§ ACTIVITY
Looking at the material below, work out how many of its lines hold the string "магический". Give that figure alone.

§ DATA SECTION
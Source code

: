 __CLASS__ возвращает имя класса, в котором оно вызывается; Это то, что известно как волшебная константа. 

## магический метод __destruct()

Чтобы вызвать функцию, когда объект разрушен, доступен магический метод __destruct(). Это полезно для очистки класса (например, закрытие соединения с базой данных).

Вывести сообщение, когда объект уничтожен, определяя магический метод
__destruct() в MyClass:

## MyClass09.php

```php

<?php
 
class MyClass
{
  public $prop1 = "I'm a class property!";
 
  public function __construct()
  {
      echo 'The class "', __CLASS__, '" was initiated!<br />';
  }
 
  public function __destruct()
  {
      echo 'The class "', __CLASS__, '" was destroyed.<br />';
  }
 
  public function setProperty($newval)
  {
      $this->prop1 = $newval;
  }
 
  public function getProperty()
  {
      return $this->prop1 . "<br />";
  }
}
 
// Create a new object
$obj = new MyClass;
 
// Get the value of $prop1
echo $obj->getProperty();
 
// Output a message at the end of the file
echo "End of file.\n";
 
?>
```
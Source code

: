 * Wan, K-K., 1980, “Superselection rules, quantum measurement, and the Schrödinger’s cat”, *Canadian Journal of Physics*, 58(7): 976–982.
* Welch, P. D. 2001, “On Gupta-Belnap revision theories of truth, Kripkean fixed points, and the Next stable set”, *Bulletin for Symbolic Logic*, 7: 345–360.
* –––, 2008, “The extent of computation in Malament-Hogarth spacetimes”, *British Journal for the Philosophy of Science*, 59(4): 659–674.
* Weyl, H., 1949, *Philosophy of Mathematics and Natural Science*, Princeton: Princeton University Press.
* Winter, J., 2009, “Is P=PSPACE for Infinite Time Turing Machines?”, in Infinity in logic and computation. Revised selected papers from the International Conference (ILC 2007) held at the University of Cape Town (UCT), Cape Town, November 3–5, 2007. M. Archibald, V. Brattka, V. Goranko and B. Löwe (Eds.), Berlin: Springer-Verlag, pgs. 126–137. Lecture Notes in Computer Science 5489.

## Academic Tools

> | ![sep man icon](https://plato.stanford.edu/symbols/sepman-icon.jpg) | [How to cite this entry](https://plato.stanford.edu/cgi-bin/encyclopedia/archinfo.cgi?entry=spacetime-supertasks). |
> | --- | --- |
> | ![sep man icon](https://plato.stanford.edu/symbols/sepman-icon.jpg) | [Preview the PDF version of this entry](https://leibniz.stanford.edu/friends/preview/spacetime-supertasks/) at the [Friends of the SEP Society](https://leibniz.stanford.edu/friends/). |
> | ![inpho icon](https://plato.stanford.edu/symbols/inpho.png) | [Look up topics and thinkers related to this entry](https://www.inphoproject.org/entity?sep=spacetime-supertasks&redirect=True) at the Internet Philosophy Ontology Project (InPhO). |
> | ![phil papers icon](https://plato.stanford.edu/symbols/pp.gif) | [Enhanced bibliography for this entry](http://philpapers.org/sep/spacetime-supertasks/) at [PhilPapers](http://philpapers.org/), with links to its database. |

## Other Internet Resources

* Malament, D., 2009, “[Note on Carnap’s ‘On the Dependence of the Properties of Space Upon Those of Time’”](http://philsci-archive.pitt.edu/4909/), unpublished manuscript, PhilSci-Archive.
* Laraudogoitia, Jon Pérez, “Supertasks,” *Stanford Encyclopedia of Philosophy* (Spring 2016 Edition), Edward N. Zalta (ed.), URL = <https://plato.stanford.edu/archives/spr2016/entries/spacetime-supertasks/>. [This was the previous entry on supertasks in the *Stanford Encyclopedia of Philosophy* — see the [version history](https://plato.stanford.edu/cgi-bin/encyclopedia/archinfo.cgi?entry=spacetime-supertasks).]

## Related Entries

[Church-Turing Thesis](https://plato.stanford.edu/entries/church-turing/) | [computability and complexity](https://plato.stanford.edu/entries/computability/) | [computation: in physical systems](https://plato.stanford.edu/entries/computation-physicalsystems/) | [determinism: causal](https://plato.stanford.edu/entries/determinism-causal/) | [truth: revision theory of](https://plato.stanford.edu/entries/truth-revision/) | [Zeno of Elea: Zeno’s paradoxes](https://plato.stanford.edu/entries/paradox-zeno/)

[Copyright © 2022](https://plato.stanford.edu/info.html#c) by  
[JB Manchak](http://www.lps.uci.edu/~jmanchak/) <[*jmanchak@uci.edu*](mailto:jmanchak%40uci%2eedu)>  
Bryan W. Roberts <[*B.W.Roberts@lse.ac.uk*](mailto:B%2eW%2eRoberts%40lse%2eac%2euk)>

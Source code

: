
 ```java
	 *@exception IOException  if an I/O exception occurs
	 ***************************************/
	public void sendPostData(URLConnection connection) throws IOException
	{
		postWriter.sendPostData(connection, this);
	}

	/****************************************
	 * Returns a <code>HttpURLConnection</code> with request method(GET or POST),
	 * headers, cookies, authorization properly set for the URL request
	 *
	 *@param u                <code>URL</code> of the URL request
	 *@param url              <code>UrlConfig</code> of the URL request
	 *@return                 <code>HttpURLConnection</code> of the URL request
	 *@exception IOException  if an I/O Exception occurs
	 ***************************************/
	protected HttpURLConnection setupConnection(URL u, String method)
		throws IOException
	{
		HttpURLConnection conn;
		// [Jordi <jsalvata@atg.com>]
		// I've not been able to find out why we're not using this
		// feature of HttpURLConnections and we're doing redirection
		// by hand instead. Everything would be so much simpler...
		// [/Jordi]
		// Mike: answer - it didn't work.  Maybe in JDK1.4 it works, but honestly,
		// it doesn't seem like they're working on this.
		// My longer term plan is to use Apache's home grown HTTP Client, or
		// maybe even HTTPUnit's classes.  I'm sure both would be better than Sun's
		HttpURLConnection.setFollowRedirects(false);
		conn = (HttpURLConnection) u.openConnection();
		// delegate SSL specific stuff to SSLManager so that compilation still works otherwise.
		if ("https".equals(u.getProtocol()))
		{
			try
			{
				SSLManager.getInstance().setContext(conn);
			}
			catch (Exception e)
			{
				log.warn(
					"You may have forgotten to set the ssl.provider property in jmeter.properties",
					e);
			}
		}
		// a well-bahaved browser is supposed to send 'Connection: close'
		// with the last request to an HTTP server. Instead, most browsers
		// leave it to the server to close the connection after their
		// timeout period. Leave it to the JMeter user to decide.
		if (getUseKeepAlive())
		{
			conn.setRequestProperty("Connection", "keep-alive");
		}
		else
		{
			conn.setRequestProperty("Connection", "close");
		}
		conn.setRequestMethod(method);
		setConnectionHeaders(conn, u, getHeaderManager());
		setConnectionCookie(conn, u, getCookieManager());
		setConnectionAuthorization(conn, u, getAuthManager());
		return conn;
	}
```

§ SOLUTION
3